И.Б.: Это был любопытный, хороший стилистический опыт, но то, что он в реальности дал обществу — в плане отношений художника и общества — в “сухом остатке” он дал огромное количество художников, которые, используя новую стилистику, пошли с идеей абсурдности еще дальше. Абсурд сам по себе не плох — для тебя, для твоего искусства — но когда у твоего соседа, который совсем не художник, раскалывается голова от абсурдности этого века — ты не можешь настаивать на своих творческих правах. Разумеется, совпадение стилистических идиом с экзистенциальными может привести художника в полный восторг. И, глядя на торжество абсурда, он даже может назваться реалистом, обеспечив себе тем самым предельный комфорт. Я хочу спросить, выживет ли, на ваш взгляд, христианство с его главными принципами терпимости и любви в обозримом будущем — скажем, в следующем веке? Учитывая реальность перенаселения, сопровождаемую глубоко милитаристскими религиозными убеждениями, нигилистические настроения Запада, духовно бессильного во всем остальном, и чрезмерность художнических амбиций (которые, надо признать, являются меньшим из зол)?
Ч.М.: Мой ответ на этот вопрос — да, христианство выживет, а что до роли абсурда, я могу рассказать вам реальную историю. В Париже я присутствовал на одном из первых представлений “В ожидании Годо” Беккета. Публика собралась вполне подходящая, поскольку спектакли давались для тех, кто следил за новыми течениями в искусстве. Понятно, что пьеса во многом построена на ситуациях черного юмора, являющегося частью абсурда, но даже те сцены, где Поццо измывается над Лаки, вызывали в публике приступы хохота. Меня это возмутило. Это бурное веселье и мое возмущение отвечают в какой-то степени на ваш вопрос.
И.Б.: Да. Вы сохранили себя, в христианском смысле.

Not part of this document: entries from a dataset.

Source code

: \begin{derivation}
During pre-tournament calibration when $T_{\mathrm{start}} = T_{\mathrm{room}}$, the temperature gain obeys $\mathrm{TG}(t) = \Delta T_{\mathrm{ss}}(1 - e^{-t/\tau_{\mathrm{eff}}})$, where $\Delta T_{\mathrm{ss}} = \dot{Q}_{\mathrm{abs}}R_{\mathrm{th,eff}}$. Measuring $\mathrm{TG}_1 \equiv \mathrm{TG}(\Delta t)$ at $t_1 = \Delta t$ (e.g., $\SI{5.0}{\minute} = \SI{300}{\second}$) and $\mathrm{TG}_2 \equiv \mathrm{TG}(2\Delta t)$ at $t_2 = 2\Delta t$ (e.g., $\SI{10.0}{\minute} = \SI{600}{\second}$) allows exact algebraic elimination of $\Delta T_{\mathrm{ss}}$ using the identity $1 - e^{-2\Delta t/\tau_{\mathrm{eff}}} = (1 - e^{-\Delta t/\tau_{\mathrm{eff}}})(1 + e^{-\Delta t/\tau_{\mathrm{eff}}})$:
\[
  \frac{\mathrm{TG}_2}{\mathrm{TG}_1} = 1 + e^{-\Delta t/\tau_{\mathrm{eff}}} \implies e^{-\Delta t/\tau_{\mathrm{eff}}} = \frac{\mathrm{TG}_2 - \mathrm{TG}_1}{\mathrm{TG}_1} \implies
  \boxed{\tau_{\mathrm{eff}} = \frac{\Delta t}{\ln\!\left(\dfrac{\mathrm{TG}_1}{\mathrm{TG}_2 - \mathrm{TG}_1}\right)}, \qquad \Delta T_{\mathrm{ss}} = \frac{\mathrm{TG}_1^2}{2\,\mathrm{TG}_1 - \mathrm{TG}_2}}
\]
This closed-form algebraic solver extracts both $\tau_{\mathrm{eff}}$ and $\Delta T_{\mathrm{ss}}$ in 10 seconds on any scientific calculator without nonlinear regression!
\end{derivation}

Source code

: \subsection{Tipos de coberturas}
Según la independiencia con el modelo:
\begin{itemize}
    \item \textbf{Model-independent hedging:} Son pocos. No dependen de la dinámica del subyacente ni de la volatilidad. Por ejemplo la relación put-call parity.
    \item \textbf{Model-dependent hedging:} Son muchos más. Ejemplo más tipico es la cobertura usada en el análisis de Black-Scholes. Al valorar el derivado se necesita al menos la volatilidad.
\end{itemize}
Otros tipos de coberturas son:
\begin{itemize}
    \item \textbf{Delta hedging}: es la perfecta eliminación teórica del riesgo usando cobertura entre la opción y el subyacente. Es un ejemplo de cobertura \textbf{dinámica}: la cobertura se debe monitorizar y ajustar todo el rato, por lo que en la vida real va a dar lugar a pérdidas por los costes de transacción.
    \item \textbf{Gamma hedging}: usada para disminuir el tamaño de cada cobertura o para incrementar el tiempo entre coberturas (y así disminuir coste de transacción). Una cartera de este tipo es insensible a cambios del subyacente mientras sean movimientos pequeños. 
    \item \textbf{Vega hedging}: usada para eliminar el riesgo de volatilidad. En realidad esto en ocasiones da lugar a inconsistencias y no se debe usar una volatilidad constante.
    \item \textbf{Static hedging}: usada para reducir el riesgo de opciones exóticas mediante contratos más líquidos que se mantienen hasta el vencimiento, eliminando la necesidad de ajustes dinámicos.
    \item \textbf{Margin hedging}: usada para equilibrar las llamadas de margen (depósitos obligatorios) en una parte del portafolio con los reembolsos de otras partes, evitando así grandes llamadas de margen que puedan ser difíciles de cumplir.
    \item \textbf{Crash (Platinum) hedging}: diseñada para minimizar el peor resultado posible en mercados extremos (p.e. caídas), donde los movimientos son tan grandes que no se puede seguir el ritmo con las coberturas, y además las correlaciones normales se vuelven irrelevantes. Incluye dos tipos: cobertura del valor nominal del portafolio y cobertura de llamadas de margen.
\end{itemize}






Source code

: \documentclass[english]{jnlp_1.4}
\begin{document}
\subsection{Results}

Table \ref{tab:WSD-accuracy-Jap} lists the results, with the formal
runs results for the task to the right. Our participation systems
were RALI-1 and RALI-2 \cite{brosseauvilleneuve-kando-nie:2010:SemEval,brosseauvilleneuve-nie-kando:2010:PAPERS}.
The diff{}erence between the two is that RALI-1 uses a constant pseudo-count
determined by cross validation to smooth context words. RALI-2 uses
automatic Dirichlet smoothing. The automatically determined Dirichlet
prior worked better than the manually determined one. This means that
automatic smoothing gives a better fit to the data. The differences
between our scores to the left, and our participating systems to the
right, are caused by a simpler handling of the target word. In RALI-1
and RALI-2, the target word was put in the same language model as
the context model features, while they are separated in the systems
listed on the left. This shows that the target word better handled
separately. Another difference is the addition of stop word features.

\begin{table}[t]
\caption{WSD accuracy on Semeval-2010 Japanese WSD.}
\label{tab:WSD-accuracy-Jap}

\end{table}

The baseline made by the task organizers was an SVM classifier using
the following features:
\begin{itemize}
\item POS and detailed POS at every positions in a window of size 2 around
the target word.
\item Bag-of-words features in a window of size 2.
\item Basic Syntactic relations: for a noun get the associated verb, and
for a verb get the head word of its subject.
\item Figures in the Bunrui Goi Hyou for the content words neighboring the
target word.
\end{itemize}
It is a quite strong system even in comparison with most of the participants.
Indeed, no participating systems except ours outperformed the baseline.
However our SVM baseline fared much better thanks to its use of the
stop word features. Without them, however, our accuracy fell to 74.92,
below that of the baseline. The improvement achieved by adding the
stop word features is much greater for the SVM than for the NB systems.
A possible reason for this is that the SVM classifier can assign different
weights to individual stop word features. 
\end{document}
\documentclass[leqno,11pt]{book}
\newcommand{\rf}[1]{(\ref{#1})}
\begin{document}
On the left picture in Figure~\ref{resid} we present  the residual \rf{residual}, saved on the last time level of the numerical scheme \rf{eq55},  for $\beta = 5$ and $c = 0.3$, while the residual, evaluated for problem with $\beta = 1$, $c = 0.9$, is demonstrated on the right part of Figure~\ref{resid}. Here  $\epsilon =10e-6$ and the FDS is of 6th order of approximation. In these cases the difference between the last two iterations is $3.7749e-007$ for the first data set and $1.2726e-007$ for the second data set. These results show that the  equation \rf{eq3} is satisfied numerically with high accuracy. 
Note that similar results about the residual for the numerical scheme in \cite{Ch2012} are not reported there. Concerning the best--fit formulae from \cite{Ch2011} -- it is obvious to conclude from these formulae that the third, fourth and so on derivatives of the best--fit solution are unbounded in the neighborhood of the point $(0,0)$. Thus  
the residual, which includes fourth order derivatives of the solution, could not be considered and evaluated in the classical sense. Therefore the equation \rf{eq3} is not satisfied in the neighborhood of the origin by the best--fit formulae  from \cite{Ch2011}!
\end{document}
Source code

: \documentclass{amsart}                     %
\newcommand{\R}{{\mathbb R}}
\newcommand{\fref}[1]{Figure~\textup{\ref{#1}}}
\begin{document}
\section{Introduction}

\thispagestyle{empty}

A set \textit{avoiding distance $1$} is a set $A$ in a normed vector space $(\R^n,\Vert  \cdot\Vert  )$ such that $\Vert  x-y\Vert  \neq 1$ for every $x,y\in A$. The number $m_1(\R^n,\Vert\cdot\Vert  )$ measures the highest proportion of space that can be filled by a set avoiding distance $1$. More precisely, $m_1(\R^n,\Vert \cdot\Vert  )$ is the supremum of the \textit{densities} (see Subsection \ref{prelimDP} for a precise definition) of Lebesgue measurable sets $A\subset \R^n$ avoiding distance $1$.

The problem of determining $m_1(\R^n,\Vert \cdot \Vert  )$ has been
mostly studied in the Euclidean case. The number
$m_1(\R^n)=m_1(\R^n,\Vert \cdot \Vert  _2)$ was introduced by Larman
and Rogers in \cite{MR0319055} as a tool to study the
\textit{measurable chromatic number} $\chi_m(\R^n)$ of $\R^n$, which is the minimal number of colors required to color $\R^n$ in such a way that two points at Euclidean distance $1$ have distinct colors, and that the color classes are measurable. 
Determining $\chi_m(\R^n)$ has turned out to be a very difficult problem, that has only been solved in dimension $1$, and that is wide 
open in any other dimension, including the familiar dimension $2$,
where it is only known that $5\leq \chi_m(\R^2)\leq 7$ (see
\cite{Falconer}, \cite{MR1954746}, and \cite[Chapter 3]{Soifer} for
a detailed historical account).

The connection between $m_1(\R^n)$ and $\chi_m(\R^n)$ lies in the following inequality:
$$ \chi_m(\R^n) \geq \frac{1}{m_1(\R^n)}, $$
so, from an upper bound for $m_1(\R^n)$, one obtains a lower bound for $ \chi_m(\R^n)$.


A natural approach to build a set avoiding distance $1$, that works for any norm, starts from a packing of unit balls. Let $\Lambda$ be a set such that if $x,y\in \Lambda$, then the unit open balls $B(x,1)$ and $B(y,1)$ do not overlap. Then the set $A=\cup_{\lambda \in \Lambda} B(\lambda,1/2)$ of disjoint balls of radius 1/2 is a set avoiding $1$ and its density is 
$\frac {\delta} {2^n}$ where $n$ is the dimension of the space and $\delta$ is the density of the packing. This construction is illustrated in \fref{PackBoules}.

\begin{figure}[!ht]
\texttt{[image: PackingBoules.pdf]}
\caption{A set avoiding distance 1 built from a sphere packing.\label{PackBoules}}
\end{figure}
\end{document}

А публика — нет. В этом-то все и дело. Хорошо. Следующий вопрос. В “Ars Poetica”, где-то в самом начале, вы говорите, что всегда тяготели к более пространным формам. На практике в том, что вы делаете, если говорить о ваших стихах и поэмах, вы одинаково часто используете разные формы — крупные, обычные классические, а иногда и глубоко герметичные. Чего именно, в конечном счете, вы стремитесь достичь в поэзии, в литературном творчестве? Естественного самовыражения, воздействия на сознание читателя, или же вами в большей степени движет интерес к формальным задачам?
Ч.М.: Безусловно, не самовыражение.
И.Б.: Да, для этого существуют другие способы.
Ч.М.: Не самовыражение. Может быть, отчасти воздействие на читателя, отчасти… Но в конечно счете, я бы сказал, что цель, которую я преследую, — это реальность. Погоня за реальностью. И, одновременно, противодействие определенным литературным влияниям ХХ века.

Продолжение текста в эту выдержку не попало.